E.g. subdi_sxtw() does so for shift-by-3.

All existing test cases where executed and did not show any regressions.
In other words: shifts smaller than 4 bits are not affected.

>> Tested with "make check" and no regressions found.
> Could you perhaps elaborate on your testing? So what triplets you
> tested, if you bootstrapped successfully etc.

For the "make check" regression test, I compiled native on an AArch64 machine
running CentOS 7.5. Configure flags were "--enable-bootstrap".
I did so with and without the patch and compared the results for differences.
I think that's the essential requirement to get an OK for this patch.

Besides that we've had this change in our aarch64-linux-gnu toolchain since 2014.
This toolchain has been used to compile a wide range of OSS projects, benchmarks
as well as proprietary code over the years.

For example we ran the SPEC CPU2000, CPU2006, CPU2017 benchmarks,
built Linux kernels (at least from 4.4 to 4.19), glibc (from 2.17 to 2.28), binutils
(ancient times till 2.30), TCmalloc (2.6 and 2.7), jemalloc (4 and 5), buildroot (2017, 2018),
U-Boot (2015-2018), Tianocore, HHVM, OpenSSL, MySQL,...

Our work involved interwork with existing libraries (e.g.
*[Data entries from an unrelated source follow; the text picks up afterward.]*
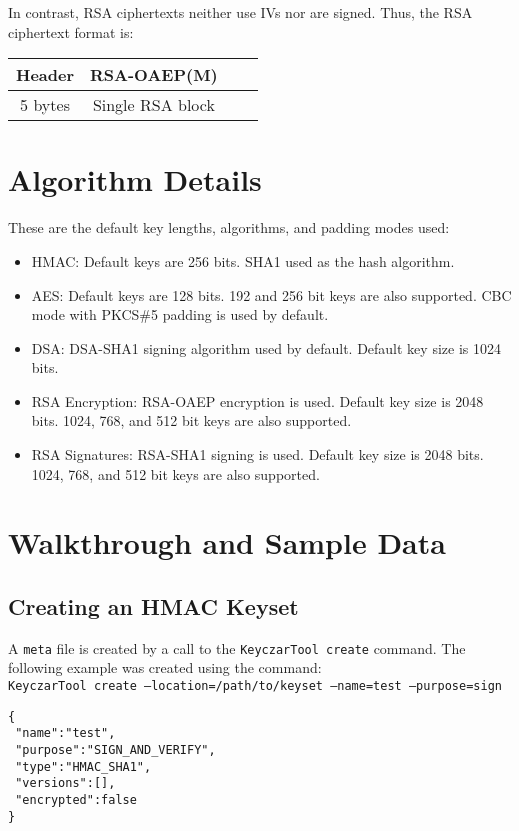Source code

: \documentclass{llncs}
\begin{document}
In contrast, RSA ciphertexts neither use IVs nor are signed. Thus, the RSA
ciphertext format is:

\vspace*{3mm}
\begin{tabular}{| c | c | c | c |}
\hline
Header & RSA-OAEP(M)  \\ \hline
5 bytes & Single RSA block  \\
\hline
\end{tabular}
\vspace*{3mm}

\section{Algorithm Details}

These are the default key lengths, algorithms, and padding modes used:

\begin{itemize}
  \item HMAC: Default keys are 256 bits. SHA1 used as the hash
  algorithm.
  \item AES: Default keys are 128 bits. 192 and 256 bit keys are also supported.
  CBC mode with PKCS\#5 padding is used by default.
  \item DSA: DSA-SHA1 signing algorithm used by default. Default key size is
  1024 bits.
  \item RSA Encryption: RSA-OAEP encryption is used. Default key size is 2048
  bits. 1024, 768, and 512 bit keys are also supported.
  \item RSA Signatures: RSA-SHA1 signing is used. Default key size is 2048
  bits. 1024, 768, and 512 bit keys are also supported.
\end{itemize}


\section{Walkthrough and Sample Data}\label{walkthrough}

\subsection{Creating an HMAC Keyset}
A {\tt meta} file is created by a call to the {\tt KeyczarTool create} command.
The following example was created using the command: \\
{\tt KeyczarTool create --location=/path/to/keyset --name=test --purpose=sign}

\begin{verbatim}
{
 "name":"test",
 "purpose":"SIGN_AND_VERIFY",
 "type":"HMAC_SHA1",
 "versions":[],
 "encrypted":false
}
\end{verbatim}
\end{document}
HHVM and its dependencies
to 100 external shared libraries) on several operating systems (Ubuntu, Fedora,
CentOS, OpenSuse, Oracle Linux, Debian, ...).

Besides LP64 we also used (and still use) the ILP32 ABI.

The binaries created by the compilers using that change were running
at least on APM Xgene processors, Ampere Computer's eMAG processors,
as well as on ARM's Cortex-A53, Cortex-A72 cores.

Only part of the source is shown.